▶ **Problem description**: Every entry must be given again exactly. Include no pictures.

▶ **Records supplied**:
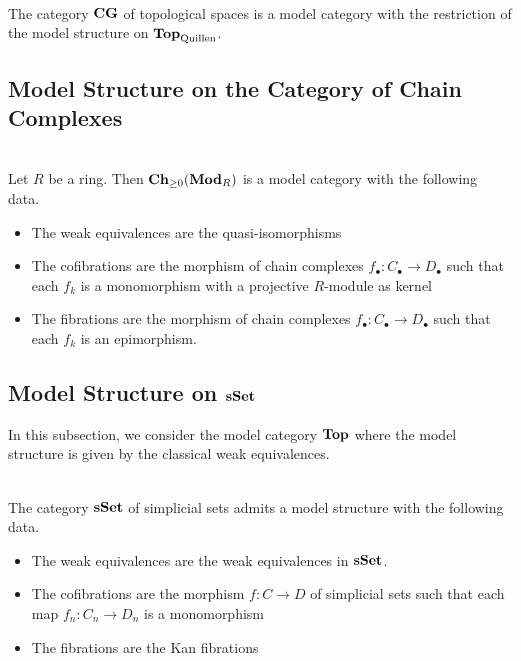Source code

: \documentclass[a4paper]{article}
\begin{document}
\begin{thm}{}{}\\ The category $\bold{CG}$ of topological spaces is a model category with the restriction of the model structure on $\bold{Top}_\text{Quillen}$. 
\end{thm}


\subsection{Model Structure on the Category of Chain Complexes}
\begin{thm}{}{}\\ Let $R$ be a ring. Then $\bold{Ch}_{\geq 0}(\bold{Mod}_R)$ is a model category with the following data. 
\begin{itemize}
\item The weak equivalences are the quasi-isomorphisms
\item The cofibrations are the morphism of chain complexes $f_\bullet:C_\bullet\to D_\bullet$ such that each $f_k$ is a monomorphism with a projective $R$-module as kernel
\item The fibrations are the morphism of chain complexes $f_\bullet:C_\bullet\to D_\bullet$ such that each $f_k$ is an epimorphism. 
\end{itemize}
\end{thm}

\subsection{Model Structure on $\bold{sSet}$}
In this subsection, we consider the model category $\bold{Top}$ where the model structure is given by the classical weak equivalences. 

\begin{thm}{}{}\\ The category $\bold{sSet}$ of simplicial sets admits a model structure with the following data. 
\begin{itemize}
\item The weak equivalences are the weak equivalences in $\bold{sSet}$. 
\item The cofibrations are the morphism $f:C\to D$ of simplicial sets such that each map $f_n:C_n\to D_n$ is a monomorphism
\item The fibrations are the Kan fibrations
\end{itemize}
\end{thm}
\end{document}
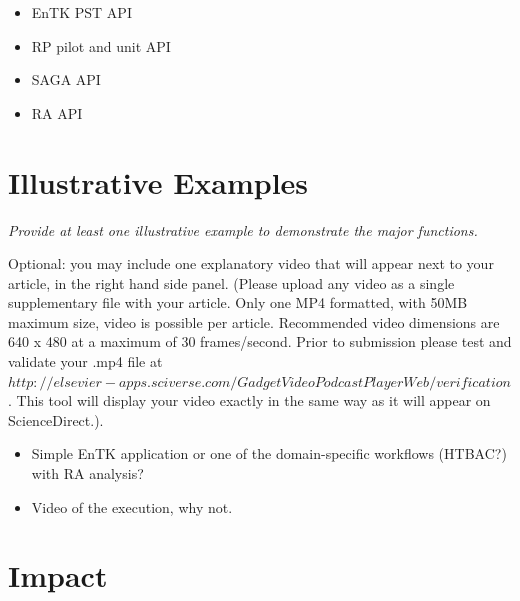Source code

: \documentclass[preprint,12pt, a4paper]{elsarticle}
\begin{document}
\begin{itemize}
  \item EnTK PST API
  \item RP pilot and unit API
  \item SAGA API
  \item RA API
\end{itemize}

\section{Illustrative Examples}\label{sec:examples}

{\em Provide at least one illustrative example to demonstrate the major
functions.

Optional: you may include one explanatory video that will appear next to your
article, in the right hand side panel. (Please upload any video as a single
supplementary file with your article. Only one MP4 formatted, with 50MB
maximum size, video is possible per article. Recommended video dimensions are
640 x 480 at a maximum of 30 frames/second. Prior to submission please test
and validate your .mp4 file at $
http://elsevier-apps.sciverse.com/GadgetVideoPodcastPlayerWeb/verification$.
This tool will display your video exactly in the same way as it will appear
on ScienceDirect.).}

\begin{itemize}
  \item Simple EnTK application or one of the domain-specific workflows
  (HTBAC?) with RA analysis?
  \item Video of the execution, why not.
\end{itemize}

\section{Impact}\label{sec:impact}
\end{document}
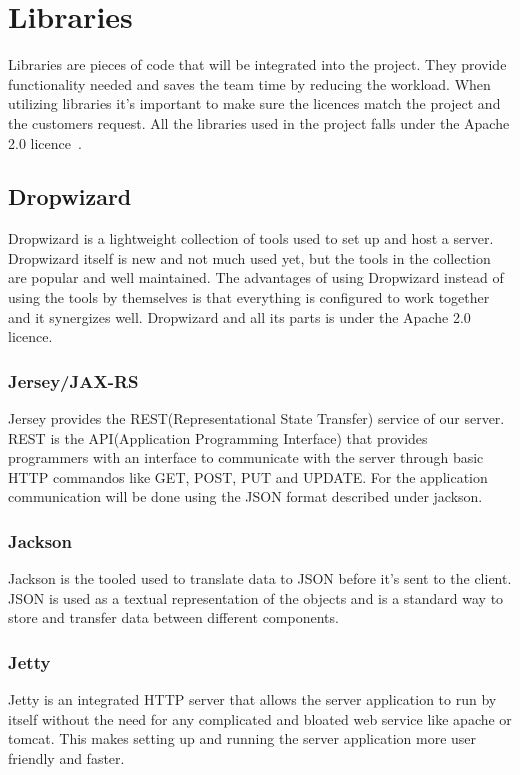 \section{Libraries}
Libraries are pieces of code that will be integrated into the project. They provide functionality needed and saves the team time by reducing the workload. When utilizing libraries it’s important to make sure the licences match the project and the customers request. All the libraries used in the project falls under the Apache 2.0 licence~\cite{apache}.

\subsection{Dropwizard}
Dropwizard is a lightweight collection of tools used to set up and host a server. Dropwizard itself is new and not much used yet, but the tools in the collection are popular and well maintained. The advantages of using Dropwizard instead of using the tools by themselves is that everything is configured to work together and it synergizes well.
Dropwizard and all its parts is under the Apache 2.0 licence. 

\subsubsection{Jersey/JAX-RS}
Jersey provides the REST(Representational State Transfer) service of our server. REST is the API(Application Programming Interface) that provides programmers with an interface to communicate with the server through basic HTTP commandos like GET, POST, PUT and UPDATE. For the application communication will be done using the JSON format described under jackson.

\subsubsection{Jackson}
Jackson is the tooled used to translate data to JSON before it’s sent to the client. JSON is used as a textual representation of the objects and is a standard way to store and transfer data between different components.

\subsubsection{Jetty}
Jetty is an integrated HTTP server that allows the server application to run by itself without the need for any  complicated and bloated web service like apache or tomcat. This makes setting up and running the server application more user friendly and faster.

▶ **Exercise solution**:
Source code

: \documentclass[a4paper]{article}
\begin{document}
\begin{thm}{}{}\\ The category $\bold{CG}$ of topological spaces is a model category with the restriction of the model structure on $\bold{Top}_\text{Quillen}$. 
\end{thm}


\subsection{Model Structure on the Category of Chain Complexes}
\begin{thm}{}{}\\ Let $R$ be a ring. Then $\bold{Ch}_{\geq 0}(\bold{Mod}_R)$ is a model category with the following data. 
\begin{itemize}
\item The weak equivalences are the quasi-isomorphisms
\item The cofibrations are the morphism of chain complexes $f_\bullet:C_\bullet\to D_\bullet$ such that each $f_k$ is a monomorphism with a projective $R$-module as kernel
\item The fibrations are the morphism of chain complexes $f_\bullet:C_\bullet\to D_\bullet$ such that each $f_k$ is an epimorphism. 
\end{itemize}
\end{thm}

\subsection{Model Structure on $\bold{sSet}$}
In this subsection, we consider the model category $\bold{Top}$ where the model structure is given by the classical weak equivalences. 

\begin{thm}{}{}\\ The category $\bold{sSet}$ of simplicial sets admits a model structure with the following data. 
\begin{itemize}
\item The weak equivalences are the weak equivalences in $\bold{sSet}$. 
\item The cofibrations are the morphism $f:C\to D$ of simplicial sets such that each map $f_n:C_n\to D_n$ is a monomorphism
\item The fibrations are the Kan fibrations
\end{itemize}
\end{thm}
\end{document}
Source code

: \documentclass[preprint,12pt, a4paper]{elsarticle}
\begin{document}
\begin{itemize}
  \item EnTK PST API
  \item RP pilot and unit API
  \item SAGA API
  \item RA API
\end{itemize}

\section{Illustrative Examples}\label{sec:examples}

{\em Provide at least one illustrative example to demonstrate the major
functions.

Optional: you may include one explanatory video that will appear next to your
article, in the right hand side panel. (Please upload any video as a single
supplementary file with your article. Only one MP4 formatted, with 50MB
maximum size, video is possible per article. Recommended video dimensions are
640 x 480 at a maximum of 30 frames/second. Prior to submission please test
and validate your .mp4 file at $
http://elsevier-apps.sciverse.com/GadgetVideoPodcastPlayerWeb/verification$.
This tool will display your video exactly in the same way as it will appear
on ScienceDirect.).}

\begin{itemize}
  \item Simple EnTK application or one of the domain-specific workflows
  (HTBAC?) with RA analysis?
  \item Video of the execution, why not.
\end{itemize}

\section{Impact}\label{sec:impact}
\end{document}
 \section{Libraries}
Libraries are pieces of code that will be integrated into the project. They provide functionality needed and saves the team time by reducing the workload. When utilizing libraries it’s important to make sure the licences match the project and the customers request. All the libraries used in the project falls under the Apache 2.0 licence~\cite{apache}.

\subsection{Dropwizard}
Dropwizard is a lightweight collection of tools used to set up and host a server. Dropwizard itself is new and not much used yet, but the tools in the collection are popular and well maintained. The advantages of using Dropwizard instead of using the tools by themselves is that everything is configured to work together and it synergizes well.
Dropwizard and all its parts is under the Apache 2.0 licence. 

\subsubsection{Jersey/JAX-RS}
Jersey provides the REST(Representational State Transfer) service of our server. REST is the API(Application Programming Interface) that provides programmers with an interface to communicate with the server through basic HTTP commandos like GET, POST, PUT and UPDATE. For the application communication will be done using the JSON format described under jackson.

\subsubsection{Jackson}
Jackson is the tooled used to translate data to JSON before it’s sent to the client. JSON is used as a textual representation of the objects and is a standard way to store and transfer data between different components.

\subsubsection{Jetty}
Jetty is an integrated HTTP server that allows the server application to run by itself without the need for any  complicated and bloated web service like apache or tomcat. This makes setting up and running the server application more user friendly and faster.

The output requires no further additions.